The recent announcements made by the Sierra Leonean government and the National Telecommunication sector (NaTCOM) regarding agreements with mobile companies have evoked dissatisfaction and frustration among citizens. The government had proclaimed successful negotiations with mobile companies, pledging to reinstate free calls and weekend bonuses for consumers.

However, a notable increase in data prices was observed as of November 6th. Within just 48 hours, leading mobile companies such as Africell and Orange Sierra Leone introduced schemes for paid midnight browsing and calls, undermining the notion of “free” services.

These discrepancies have fueled widespread skepticism and frustration toward the government and telecommunication companies. The stark contrast between the promises made by the government and the harsh reality faced by citizens has generated a prevailing sense of betrayal. Consequently, the public is urging accountability and transparency regarding the agreements between the government and mobile companies.

The broken assurances of reduced data prices reinstated free calls, and weekend bonuses have not only left citizens disappointed but have also imposed financial burdens on an already struggling populace.
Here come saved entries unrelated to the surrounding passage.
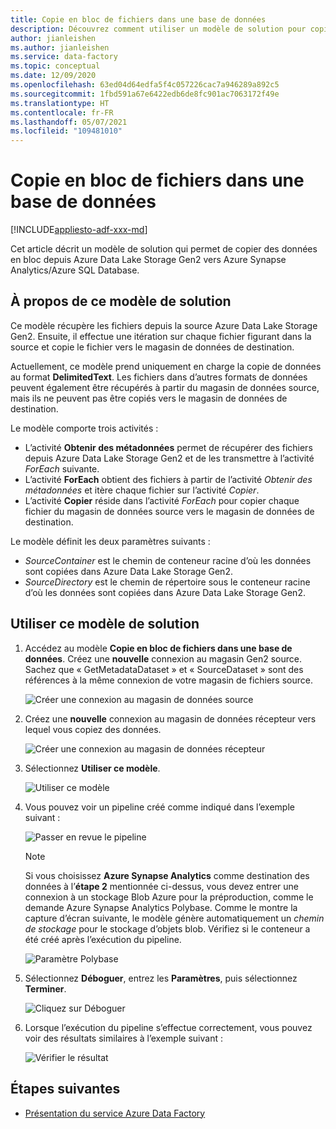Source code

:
 ```yaml
---
title: Copie en bloc de fichiers dans une base de données
description: Découvrez comment utiliser un modèle de solution pour copier des données en bloc depuis Azure Data Lake Storage Gen2 vers Azure Synapse Analytics/Azure SQL Database.
author: jianleishen
ms.author: jianleishen
ms.service: data-factory
ms.topic: conceptual
ms.date: 12/09/2020
ms.openlocfilehash: 63ed04d64edfa5f4c057226cac7a946289a892c5
ms.sourcegitcommit: 1fbd591a67e6422edb6de8fc901ac7063172f49e
ms.translationtype: HT
ms.contentlocale: fr-FR
ms.lasthandoff: 05/07/2021
ms.locfileid: "109481010"
---
```

# <a name="bulk-copy-from-files-to-database"></a>Copie en bloc de fichiers dans une base de données

[!INCLUDE[appliesto-adf-xxx-md](includes/appliesto-adf-xxx-md.md)]

Cet article décrit un modèle de solution qui permet de copier des données en bloc depuis Azure Data Lake Storage Gen2 vers Azure Synapse Analytics/Azure SQL Database.

## <a name="about-this-solution-template"></a>À propos de ce modèle de solution

Ce modèle récupère les fichiers depuis la source Azure Data Lake Storage Gen2. Ensuite, il effectue une itération sur chaque fichier figurant dans la source et copie le fichier vers le magasin de données de destination. 

Actuellement, ce modèle prend uniquement en charge la copie de données au format **DelimitedText**. Les fichiers dans d’autres formats de données peuvent également être récupérés à partir du magasin de données source, mais ils ne peuvent pas être copiés vers le magasin de données de destination.  

Le modèle comporte trois activités :
- L’activité **Obtenir des métadonnées** permet de récupérer des fichiers depuis Azure Data Lake Storage Gen2 et de les transmettre à l’activité *ForEach* suivante.
- L’activité **ForEach** obtient des fichiers à partir de l’activité *Obtenir des métadonnées* et itère chaque fichier sur l’activité *Copier*.
- L’activité **Copier** réside dans l’activité *ForEach* pour copier chaque fichier du magasin de données source vers le magasin de données de destination.

Le modèle définit les deux paramètres suivants :
- *SourceContainer* est le chemin de conteneur racine d’où les données sont copiées dans Azure Data Lake Storage Gen2. 
- *SourceDirectory* est le chemin de répertoire sous le conteneur racine d’où les données sont copiées dans Azure Data Lake Storage Gen2.

## <a name="how-to-use-this-solution-template"></a>Utiliser ce modèle de solution

1. Accédez au modèle **Copie en bloc de fichiers dans une base de données**. Créez une **nouvelle** connexion au magasin Gen2 source. Sachez que « GetMetadataDataset » et « SourceDataset » sont des références à la même connexion de votre magasin de fichiers source.

    ![Créer une connexion au magasin de données source](media/solution-template-bulk-copy-from-files-to-database/source-connection.png)

2. Créez une **nouvelle** connexion au magasin de données récepteur vers lequel vous copiez des données.

    ![Créer une connexion au magasin de données récepteur](media/solution-template-bulk-copy-from-files-to-database/destination-connection.png)
    
3. Sélectionnez **Utiliser ce modèle**.

    ![Utiliser ce modèle](media/solution-template-bulk-copy-from-files-to-database/use-template.png)
    
4. Vous pouvez voir un pipeline créé comme indiqué dans l’exemple suivant :

    ![Passer en revue le pipeline](media/solution-template-bulk-copy-from-files-to-database/new-pipeline.png)

    > [!NOTE]
    > Si vous choisissez **Azure Synapse Analytics** comme destination des données à l’**étape 2** mentionnée ci-dessus, vous devez entrer une connexion à un stockage Blob Azure pour la préproduction, comme le demande Azure Synapse Analytics Polybase. Comme le montre la capture d’écran suivante, le modèle génère automatiquement un *chemin de stockage* pour le stockage d’objets blob. Vérifiez si le conteneur a été créé après l’exécution du pipeline.
        
    ![Paramètre Polybase](media/solution-template-bulk-copy-from-files-to-database/staging-account.png)

5. Sélectionnez **Déboguer**, entrez les **Paramètres**, puis sélectionnez **Terminer**.

    ![Cliquez sur **Déboguer**](media/solution-template-bulk-copy-from-files-to-database/debug-run.png)

6. Lorsque l’exécution du pipeline s’effectue correctement, vous pouvez voir des résultats similaires à l’exemple suivant :

    ![Vérifier le résultat](media/solution-template-bulk-copy-from-files-to-database/run-succeeded.png)

       
## <a name="next-steps"></a>Étapes suivantes

- [Présentation du service Azure Data Factory](introduction.md)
The sudden surge in data costs has reverberated across various sectors of society.

In a survey conducted by Sieraloaded in Freetown, citizens expressed their disappointment, labeling the agreements as misleading. Many highlighted the increased burden of data costs and the contradiction of promised “free” services that now require additional payments.

Mr. Thomas A Koroma, a student at FBC University, underscored the adverse impact on students, given the heavy reliance of academic activities on internet access. He made a plea for reconsideration, emphasizing the financial strain on students, especially with increased data expenses.

Thomas emphasized, “Initially, I was very happy upon hearing the news about the return of free calls. However, my enthusiasm waned as mobile companies began requesting payment for access to midnight calls and browsing. It feels as though both the government and the mobile companies have deceived us by not revealing the complete truth in the news they published.”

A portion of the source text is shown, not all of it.